Uma recente experiência televisiva britânica, que colocou profissionais humanos contra rivais da IA, sublinhou as crescentes ansiedades sobre a inteligência artificial e o seu impacto no emprego. O documentário Dispatches do Channel 4, “Will AI Take My Job?”, apresentou um apresentador de IA deepfake – uma novidade que ofuscou as principais questões levantadas. Embora a façanha tenha chamado a atenção, acabou por não fornecer respostas significativas sobre como as sociedades deveriam preparar-se para um potencial desemprego em massa.

O Experimento: Humanos vs. Máquinas

O documentário desafiou um médico, advogado, fotógrafo e compositor contra sistemas de IA em tarefas destinadas a imitar aspectos do seu trabalho. Previsivelmente, a IA lutou com complexidades diferenciadas do mundo real. A contraparte de IA do médico poderia sugerir diagnósticos, mas não tinha as habilidades de exame físico para avaliar os níveis de dor; o apresentador de IA, embora visualmente convincente, não conseguiu conduzir entrevistas genuínas ou criar narrativas convincentes.

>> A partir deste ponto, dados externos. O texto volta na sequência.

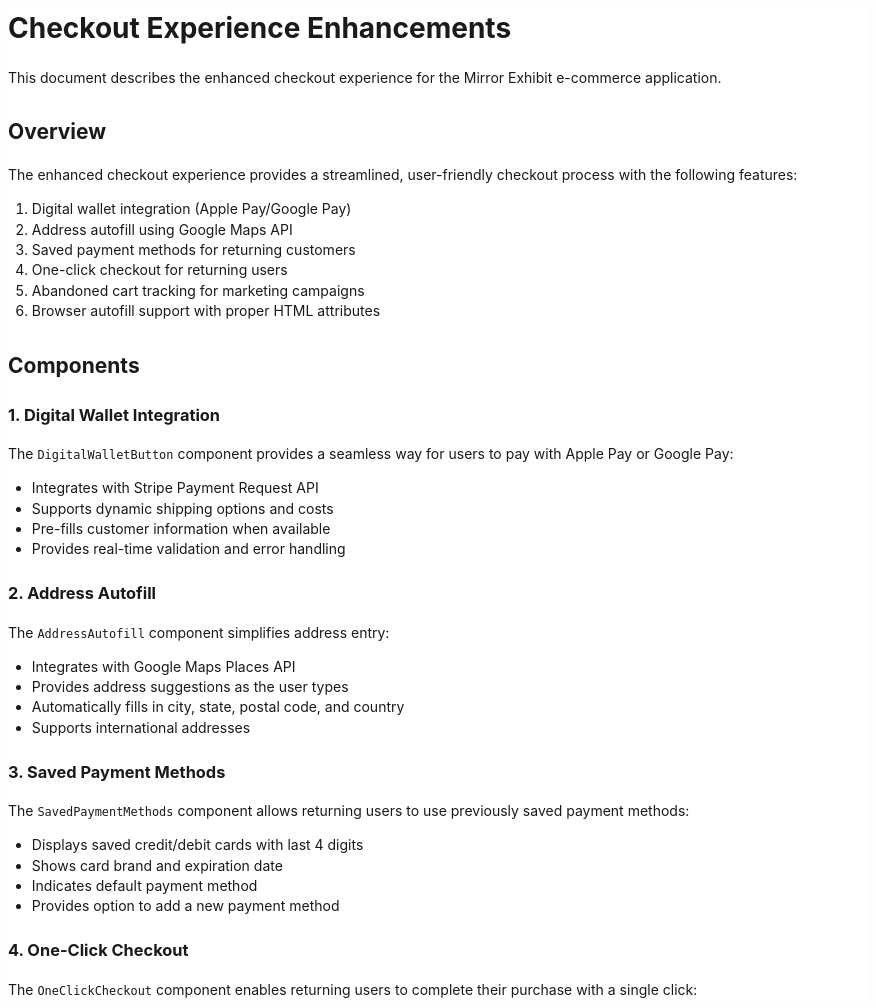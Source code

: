 # Checkout Experience Enhancements

This document describes the enhanced checkout experience for the Mirror Exhibit e-commerce application.

## Overview

The enhanced checkout experience provides a streamlined, user-friendly checkout process with the following features:

1. Digital wallet integration (Apple Pay/Google Pay)
2. Address autofill using Google Maps API
3. Saved payment methods for returning customers
4. One-click checkout for returning users
5. Abandoned cart tracking for marketing campaigns
6. Browser autofill support with proper HTML attributes

## Components

### 1. Digital Wallet Integration

The `DigitalWalletButton` component provides a seamless way for users to pay with Apple Pay or Google Pay:

- Integrates with Stripe Payment Request API
- Supports dynamic shipping options and costs
- Pre-fills customer information when available
- Provides real-time validation and error handling

### 2. Address Autofill

The `AddressAutofill` component simplifies address entry:

- Integrates with Google Maps Places API
- Provides address suggestions as the user types
- Automatically fills in city, state, postal code, and country
- Supports international addresses

### 3. Saved Payment Methods

The `SavedPaymentMethods` component allows returning users to use previously saved payment methods:

- Displays saved credit/debit cards with last 4 digits
- Shows card brand and expiration date
- Indicates default payment method
- Provides option to add a new payment method

### 4. One-Click Checkout

The `OneClickCheckout` component enables returning users to complete their purchase with a single click:
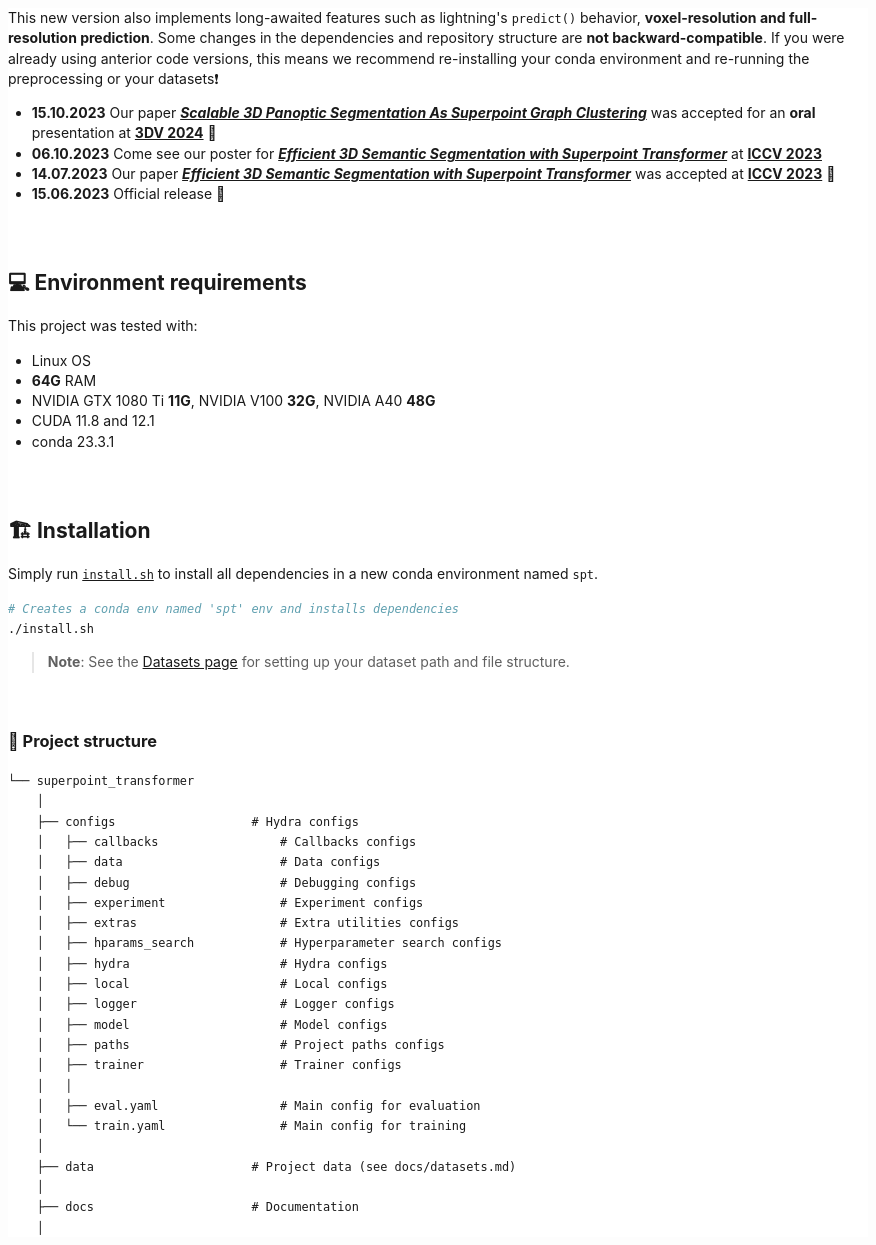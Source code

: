 This new version also implements long-awaited features such as lightning's
`predict()` behavior, **voxel-resolution and full-resolution prediction**.
Some changes in the dependencies and repository structure are **not 
backward-compatible**. If you were already using anterior code versions, this means we recommend re-installing your conda environment and re-running the preprocessing or your datasets❗
- **15.10.2023** Our paper **[_Scalable 3D Panoptic Segmentation As Superpoint Graph Clustering_](https://arxiv.org/abs/2401.06704)** was accepted for an **oral** presentation at **[3DV 2024](https://3dvconf.github.io/2024/)** 🥳
- **06.10.2023** Come see our poster for **[_Efficient 3D Semantic Segmentation with Superpoint Transformer_](https://arxiv.org/abs/2306.08045)** at **[ICCV 2023](https://iccv2023.thecvf.com/)**
- **14.07.2023** Our paper **[_Efficient 3D Semantic Segmentation with Superpoint Transformer_](https://arxiv.org/abs/2306.08045)** was accepted at **[ICCV 2023](https://iccv2023.thecvf.com/)** 🥳
- **15.06.2023** Official release 🌱

<br>

## 💻  Environment requirements
This project was tested with:
- Linux OS
- **64G** RAM
- NVIDIA GTX 1080 Ti **11G**, NVIDIA V100 **32G**, NVIDIA A40 **48G**
- CUDA 11.8 and 12.1
- conda 23.3.1

<br>

## 🏗  Installation
Simply run [`install.sh`](install.sh) to install all dependencies in a new conda environment 
named `spt`. 
```bash
# Creates a conda env named 'spt' env and installs dependencies
./install.sh
```

> **Note**: See the [Datasets page](docs/datasets.md) for setting up your dataset
> path and file structure.

<br>

### 🔩  Project structure
```
└── superpoint_transformer
    │
    ├── configs                   # Hydra configs
    │   ├── callbacks                 # Callbacks configs
    │   ├── data                      # Data configs
    │   ├── debug                     # Debugging configs
    │   ├── experiment                # Experiment configs
    │   ├── extras                    # Extra utilities configs
    │   ├── hparams_search            # Hyperparameter search configs
    │   ├── hydra                     # Hydra configs
    │   ├── local                     # Local configs
    │   ├── logger                    # Logger configs
    │   ├── model                     # Model configs
    │   ├── paths                     # Project paths configs
    │   ├── trainer                   # Trainer configs
    │   │
    │   ├── eval.yaml                 # Main config for evaluation
    │   └── train.yaml                # Main config for training
    │
    ├── data                      # Project data (see docs/datasets.md)
    │
    ├── docs                      # Documentation
    │
```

Apenas o fotógrafo “perdeu” o desafio, mas mesmo este resultado foi complicado pelo facto de o sucesso da IA ​​depender da tomada de decisões criativas por operadores humanos. Isto realça um ponto crucial: a IA atual ainda não é autónoma em profissões altamente qualificadas; aumenta, em vez de substituir, as capacidades humanas.

Panorama geral: IA e deslocamento de empregos

A experiência expôs o desconforto que os trabalhadores sentem quando confrontados com a invasão da IA nos seus meios de subsistência. O documentário levantou questões críticas sobre a deslocação de empregos provocada pela IA – uma preocupação partilhada por uma parte significativa da população – mas depois não conseguiu explorar possíveis soluções.

A resposta do governo britânico, que defende programas de reconversão profissional liderados por empresas tecnológicas, foi considerada ingénua. A realidade é que as empresas tecnológicas dão prioridade aos lucros em detrimento das pessoas, demonstrando consistentemente uma vontade de despedir trabalhadores impiedosamente em busca de eficiência. Confiar neles para salvaguardar o emprego parece uma aposta perigosa.

A maior falha do documentário foi a sua falta de vontade de desafiar a declaração do governo ou de oferecer alternativas concretas.

O caminho a seguir: redes de segurança social e vontade política

Os especialistas no programa, incluindo Adam Cantwell-Corn, do Congresso dos Sindicatos, apontaram para a necessidade de um sistema de segurança social robusto para absorver o desemprego potencial. No entanto, isto requer vontade política – algo que falta actualmente, uma vez que sucessivas administrações desmantelaram as redes de segurança social ao longo de décadas.

A questão permanece: porque é que os governos não se preparam proactivamente para uma potencial crise de desemprego? A resposta pode residir na perspectiva pouco apelativa de reconstruir essas redes de segurança a partir do zero. É muito mais fácil transferir a responsabilidade para as empresas de tecnologia que mais beneficiarão com a disrupção.

Concluindo, o experimento Dispatches serviu como um forte lembrete da presença crescente da IA ​​na força de trabalho. Mas também sublinhou a necessidade urgente de os governos enfrentarem as difíceis questões sobre a segurança do emprego, as redes de segurança social e o papel das empresas na garantia de uma transição justa. Sem medidas decisivas, o futuro do trabalho corre o risco de deixar milhões de pessoas para trás.